Aim of the task => State the number of lines in these records holding "assets". Say nothing more.

Source material =>

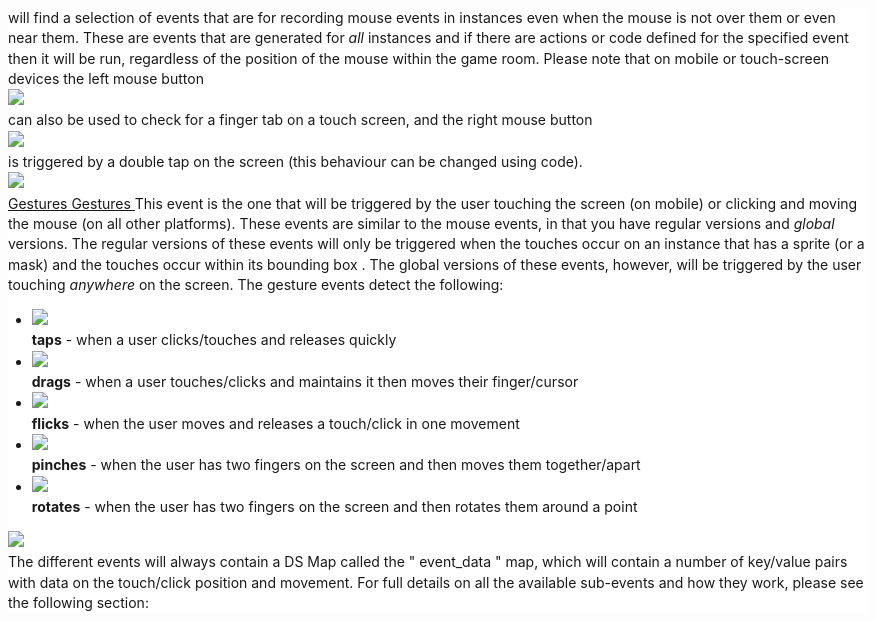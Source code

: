 will find a selection of events that are for recording mouse events in
instances even when the mouse is not over them or even near them. These
are events that are generated for *all* instances and if there are
actions or code defined for the specified event then it will be run,
regardless of the position of the mouse within the game room. Please
note that on mobile or touch-screen devices the left mouse button  
![](https://gms.magecorn.com/Manual/assets/Images/Icons/Icon_LMB.png)  
can also be used to check for a finger tab on a touch screen, and the
right mouse button  
![](https://gms.magecorn.com/Manual/assets/Images/Icons/Icon_RMB.png)  
is triggered by a double tap on the screen (this behaviour can be
changed using code).  
![](https://gms.magecorn.com/Manual/assets/Images/Icons/Icon_Gesture.png)  
[ Gestures Gestures ](#) This event is the one that will be triggered by
the user touching the screen (on mobile) or clicking and moving the
mouse (on all other platforms). These events are similar to the mouse
events, in that you have regular versions and *global* versions. The
regular versions of these events will only be triggered when the touches
occur on an instance that has a sprite (or a mask) and the touches occur
within its bounding box . The global versions of these events, however,
will be triggered by the user touching *anywhere* on the screen. The
gesture events detect the following:

-     
    ![](https://gms.magecorn.com/Manual/assets/Images/Icons/Icon_Tap.png)  
    **taps** - when a user clicks/touches and releases quickly
-     
    ![](https://gms.magecorn.com/Manual/assets/Images/Icons/Icon_Drag.png)  
    **drags** - when a user touches/clicks and maintains it then moves
    their finger/cursor
-     
    ![](https://gms.magecorn.com/Manual/assets/Images/Icons/Icon_Flick.png)  
    **flicks** - when the user moves and releases a touch/click in one
    movement
-     
    ![](https://gms.magecorn.com/Manual/assets/Images/Icons/Icon_Pinch.png)  
    **pinches** - when the user has two fingers on the screen and then
    moves them together/apart
-     
    ![](https://gms.magecorn.com/Manual/assets/Images/Icons/Icon_Rotate.png)  
    **rotates** - when the user has two fingers on the screen and then
    rotates them around a point

  
![](https://gms.magecorn.com/Manual/assets/Images/Asset_Editors/Editor_Objects_Gesture.png)  
The different events will always contain a DS Map called the "
event_data " map, which will contain a number of key/value pairs with
data on the touch/click position and movement. For full details on all
the available sub-events and how they work, please see the following
section:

Answer box => 9